Be wary though. It may initially feel like you can hold perhaps two objects within attention simultaneously, but I urge everyone to investigate if that is really the case. I would contest that actually what is happening is your attention is switching between the two rapidly. If I pinch my index finger and thumb together on both hands and try to hold both tactile sensations in attention at once, I first try to get a sense of the sensation of the left side, then I move to the right side and once I think I have an understanding of both sensations I try to maintain attentional clarity of both sensations at the same time. What happens is the left is in attention but the right is in peripheral awareness. So I bring the right into attention, but then the left falls into peripheral awareness. And then I bring the left back into attention, but once again the right slips out into peripheral awareness. And I keep doing this again and again and again. If my meta-cognition is not on form I may believe that I am successful at holding both in attention, but if I am being very observant of the state of my attention I can witness that it is alternating between left and right extremely quickly. This gestalt switch may be taking place within milliseconds.

How else does attention behave? In Ian McGilchrist’s book The Master and his Emissary, he speaks of five different types of attention.


  1. Sustained Attention — maintaining attention on a given object

  2. Focused Attention — precise and detailed observation.

  3. Vigilance — on the lookout for what to exclude from your focus.

  4. Divided Attention — alternating attention between tasks rapidly.

  5. Alertness — wakefulness and intensity.


Are these in fact different devices in the brain, or are they all features of the ONE attention that we have? Apparently not, as different brain regions emphasise different types of attention. A lesion to the left hemisphere can worsen one’s focused attention, while leaving the others unaffected.
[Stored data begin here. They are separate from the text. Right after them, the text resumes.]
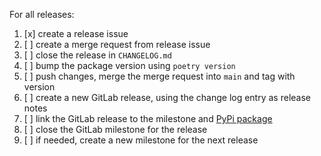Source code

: <!-- BAS Metadata Library release issue template -->

<!--
Set issue title to 'X.X.X release' e.g. '0.8.0 release'
-->

For all releases:

1. [x] create a release issue
2. [ ] create a merge request from release issue
3. [ ] close the release in `CHANGELOG.md`
4. [ ] bump the package version using `poetry version`
5. [ ] push changes, merge the merge request into `main` and tag with version
6. [ ] create a new GitLab release, using the change log entry as release notes
7. [ ] link the GitLab release to the milestone and [PyPi package](https://pypi.org/project/bas-metadata-library)
8. [ ] close the GitLab milestone for the release
9. [ ] if needed, create a new milestone for the next release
I am able to focus in on very subtle phenomena in the mind, but that focus waivers almost immediately and then needs to be redirected back to its target. I believe this is just how attention works and is not because my attention isn’t developed enough. Even in states of so-called highly sustained and undivided attention, which are obtained when one enters into the Jhanas, meta-cognition can realise that attention focuses, defocuses, focuses, defocuses very quickly. Attention cannot be like a laser beam which is incessantly locked onto its object. What can happen is attention can be focused on an object very scrupulously for extended periods of time while never drifting to any other mind object, but within that period the strength of that attention is undulating. Now the degree and duration for which attention focuses and defocuses can be minimised with training, but this is a feature of attention and cannot be done away with (so I presume). In fact, this undulating feature of attention is the case for all phenomena within the mind — at every level. Everything in consciousness has an ebb and a flow to it.


The spotlight of attention is more like a strobe.
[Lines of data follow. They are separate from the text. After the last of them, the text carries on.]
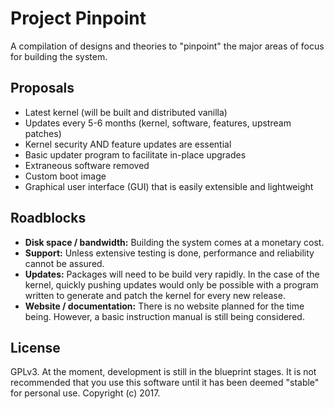 # Project Pinpoint

A compilation of designs and theories to "pinpoint" the major areas of focus for building the system.

## Proposals

- Latest kernel (will be built and distributed vanilla)
- Updates every 5-6 months (kernel, software, features, upstream patches)
- Kernel security AND feature updates are essential
- Basic updater program to facilitate in-place upgrades
- Extraneous software removed
- Custom boot image
- Graphical user interface (GUI) that is easily extensible and lightweight

## Roadblocks

- **Disk space / bandwidth:** Building the system comes at a monetary cost.
- **Support:** Unless extensive testing is done, performance and reliability cannot be assured.
- **Updates:** Packages will need to be build very rapidly. In the case of the kernel, quickly pushing updates would only be possible with a program written to generate and patch the kernel for every new release.
- **Website / documentation:** There is no website planned for the time being. However, a basic instruction manual is still being considered.

## License

GPLv3. At the moment, development is still in the blueprint stages. It is not recommended that you use this software until it has been deemed "stable" for personal use. Copyright (c) 2017.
Once an object in consciousness has been discerned and the mind knows of its “location” it becomes easier to retrieve that node of information after having lost it. I can dive quite deep, very quickly into my mind to witness subtle phenomena in fringe consciousness. I can almost immediately engage focused attention to become aware of the vibratory nature of a specific sensation, however if I haven’t built up momentum yet that attention resurfaces to more gross sensations straight after catching a glimpse. I think of this like precision bungee jumping. Delving attention rapidly down into earlier and subtle processes in consciousness, before it springs back up again to the level of ordinary sights, sounds, thoughts etc. In order to stay at the deeper/more fine grained levels for longer I need to build up some momentum for half an hour or so to strength sustained attention and engage vigilance and alertness. However, it seems focused attention is instantaneously available to me, at least concerning those mind objects whose whereabouts have already been discovered.